→ Dataset records:
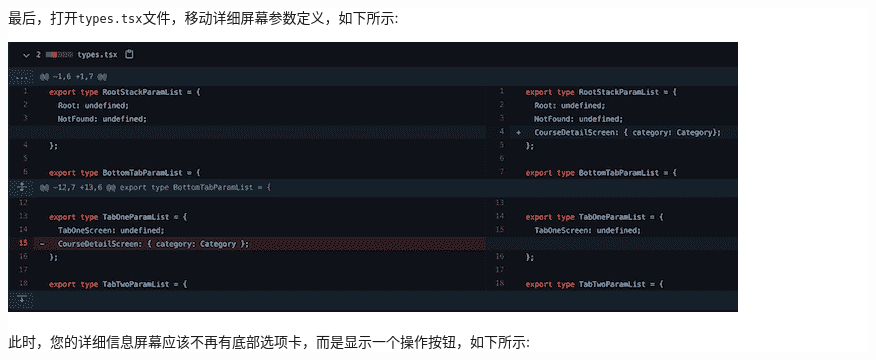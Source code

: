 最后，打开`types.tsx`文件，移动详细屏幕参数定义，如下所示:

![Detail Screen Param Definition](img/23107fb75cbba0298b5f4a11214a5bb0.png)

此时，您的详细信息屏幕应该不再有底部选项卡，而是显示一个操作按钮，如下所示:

...

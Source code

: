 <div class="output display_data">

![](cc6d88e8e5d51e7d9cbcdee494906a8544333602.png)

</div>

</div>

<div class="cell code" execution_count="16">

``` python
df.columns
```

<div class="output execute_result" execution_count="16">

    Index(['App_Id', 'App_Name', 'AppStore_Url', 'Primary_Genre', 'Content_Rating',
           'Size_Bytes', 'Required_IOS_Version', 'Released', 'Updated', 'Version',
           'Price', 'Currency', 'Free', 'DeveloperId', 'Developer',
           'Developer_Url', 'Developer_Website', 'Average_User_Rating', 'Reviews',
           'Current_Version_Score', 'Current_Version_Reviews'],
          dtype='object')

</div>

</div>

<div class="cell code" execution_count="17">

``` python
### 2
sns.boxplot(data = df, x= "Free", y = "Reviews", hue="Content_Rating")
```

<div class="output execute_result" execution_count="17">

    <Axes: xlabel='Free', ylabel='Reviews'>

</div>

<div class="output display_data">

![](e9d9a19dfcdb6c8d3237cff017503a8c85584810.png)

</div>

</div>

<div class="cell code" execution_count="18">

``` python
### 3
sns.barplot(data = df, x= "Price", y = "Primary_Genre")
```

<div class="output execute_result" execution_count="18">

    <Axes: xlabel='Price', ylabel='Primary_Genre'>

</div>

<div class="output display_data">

→ Your instructions:
Report only how many lines above include "如下所示".

→ Response below:
2